Appointed counsel requested additional time for a reply to be filed on the remaining
four motions so that Stein had ample opportunity to review the prosecution’s
responses.
{¶26} On July 14, 2017, the trial court overruled three of the seven motions
filed by appointed counsel at Stein’s behest. Specifically, Motion No. 5, which
sought a transcript of all grand jury testimony based upon Stein’s belief that
unspecified witnesses gave false and misleading testimony, was overruled on the
basis that he failed to provide a particularized need for the transcript. Motion No.

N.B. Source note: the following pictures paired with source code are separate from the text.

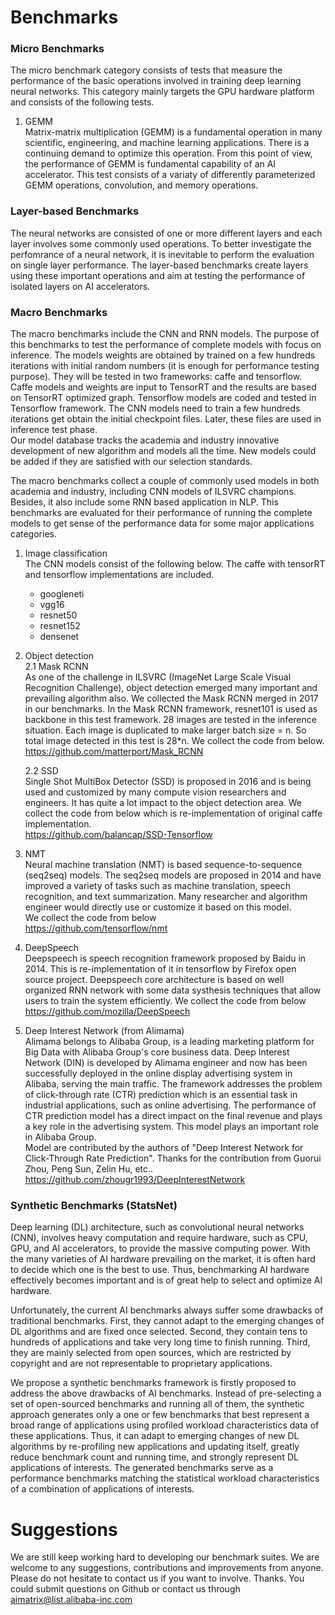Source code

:# Benchmarks
### Micro Benchmarks
The micro benchmark category consists of tests that measure the performance of the basic operations involved in training deep learning neural networks. This category mainly targets the GPU hardware platform and consists of the following tests.  
1. GEMM  
  Matrix-matrix multiplication (GEMM) is a fundamental operation in many scientific, engineering, and machine learning applications. There is a continuing demand to optimize this operation. From this point of view, the performance of GEMM is fundamental capability of an AI accelerator. This test consists of a variaty of differently parameterized GEMM operations, convolution, and memory operations.

### Layer-based Benchmarks
The neural networks are consisted of one or more different layers and each layer involves some commonly used operations. To better investigate the perfomrance of a neural network, it is inevitable to perform the evaluation on single layer performance. The layer-based benchmarks create layers using these important operations and aim at testing the performance of isolated layers on AI accelerators.

### Macro Benchmarks
The macro benchmarks include the CNN and RNN models. The purpose of this benchmarks to test the performance of complete models with focus on inference. The models weights are obtained by trained on a few hundreds iterations with initial random numbers (it is enough for performance testing purpose). They will be tested in two frameworks: caffe and tensorflow. Caffe models and weights are input to TensorRT and the results are based on TensorRT optimized graph. Tensorflow models are coded and tested in Tensorflow framework. The CNN models need to train a few hundreds iterations get obtain the initial checkpoint files. Later, these files are used in inference test phase.  
Our model database tracks the academia and industry innovative development of new algorithm and models all the time. New models could be added if they are satisfied with our selection standards.  

The macro benchmarks collect a couple of commonly used models in both academia and industry, including CNN models of ILSVRC champions. Besides, it also include some RNN based application in NLP. This benchmarks are evaluated for their performance of running the complete models to get sense of the performance data for some major applications categories.  
  
1. Image classification  
The CNN models consist of the following below. The caffe with tensorRT and tensorflow implementations are included.
    * googleneti  
    * vgg16  
    * resnet50 
    * resnet152 
    * densenet 

2. Object detection  
    2.1 Mask RCNN  
    As one of the challenge in ILSVRC (ImageNet Large Scale Visual Recognition Challenge), object detection emerged many important and prevailing algorithm also. We collected the Mask RCNN merged in 2017 in our benchmarks. In the Mask RCNN framework, resnet101 is used as backbone in this test framework. 28 images are tested in the inference situation. Each image is duplicated to make larger batch size = n. So total image detected in this test is 28*n.
We collect the code from below.  
https://github.com/matterport/Mask_RCNN 

    2.2 SSD  
    Single Shot MultiBox Detector (SSD) is  proposed in 2016 and is being used and customized by many compute vision researchers and engineers. It has quite a lot impact to the object detection area.
We collect the code from below which is re-implementation of original caffe implementation.  
https://github.com/balancap/SSD-Tensorflow 

3. NMT  
Neural machine translation (NMT) is based sequence-to-sequence (seq2seq) models.  The seq2seq models are proposed in 2014 and have improved a variety of tasks such as machine translation, speech recognition, and text summarization. Many researcher and algorithm engineer would directly use or customize it based on this model.  
We collect the code from below  
https://github.com/tensorflow/nmt
  
4. DeepSpeech  
Deepspeech is speech recognition framework proposed by Baidu in 2014. This is re-implementation of it in tensorflow by Firefox open source project. Deepspeech core architecture is based on well organized RNN network with some data systhesis techniques that allow users to train the system efficiently.
We collect the code from below  
https://github.com/mozilla/DeepSpeech

5. Deep Interest Network (from Alimama)  
Alimama belongs to Alibaba Group, is a leading marketing platform for Big Data with Alibaba Group's core business data. Deep Interest Network (DIN) is developed by Alimama engineer and now has been successfully deployed in the online display advertising system in Alibaba, serving the main traffic. The framework addresses the problem of click-through rate (CTR) prediction which is an essential task in industrial applications, such as online advertising. The performance of CTR prediction model has a direct impact on the final revenue and plays a key role in the advertising system. This model plays an important role in Alibaba Group.  
Model are contributed by the authors of "Deep Interest Network for Click-Through Rate Prediction". Thanks for the contribution from Guorui Zhou, Peng Sun, Zelin Hu, etc..  
https://github.com/zhougr1993/DeepInterestNetwork

### Synthetic Benchmarks (StatsNet) 
Deep learning (DL) architecture, such as convolutional neural networks (CNN), involves heavy computation and require hardware, such as CPU, GPU, and AI accelerators, to provide the massive computing power. With the many varieties of AI hardware prevailing on the market, it is often hard to decide which one is the best to use. Thus, benchmarking AI hardware effectively becomes important and is of great help to select and optimize AI hardware.

Unfortunately, the current AI benchmarks always suffer some drawbacks of traditional benchmarks. First, they cannot adapt to the emerging changes of DL algorithms and are fixed once selected. Second, they contain tens to hundreds of applications and take very long time to finish running. Third, they are mainly selected from open sources, which are restricted by copyright and are not representable to proprietary applications.

We propose a synthetic benchmarks framework is firstly proposed to address the above drawbacks of AI benchmarks. Instead of pre-selecting a set of open-sourced benchmarks and running all of them, the synthetic approach generates only a one or few benchmarks that best represent a broad range of applications using profiled workload characteristics data of these applications. Thus, it can adapt to emerging changes of new DL algorithms by re-profiling new applications and updating itself, greatly reduce benchmark count and running time, and strongly represent DL applications of interests. The generated benchmarks serve as a performance benchmarks matching the statistical workload characteristics of a combination of applications of interests.

# Suggestions
We are still keep working hard to developing our benchmark suites. We are welcome to any suggestions, contributions and improvements from anyone. Please do not hesitate to contact us if you want to involve. Thanks.
You could submit questions on Github or contact us through aimatrix@list.alibaba-inc.com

6, which sought suppression of the evidence obtained from the execution of the
search warrant of his girlfriend Schutle’s apartment, was overruled for lack of
standing to raise the motion. The trial court also overruled Motion No. 7, which
sought suppression of the evidence obtained by law enforcement from the pole
camera surveillance, due to an opinion from this Court, which held that such method
of surveillance did not impinge upon an individual’s Fourth Amendment protection.
See State v. Duvernay, 3d Dist. Allen No. 1-16-62, 2017-Ohio-4219.
{¶27} On August 7, 2017, appointed counsel filed a reply to the
prosecution’s response on the remaining motions. The parties appeared before the
trial court on the outstanding motions on September 5, 2017, the day before trial.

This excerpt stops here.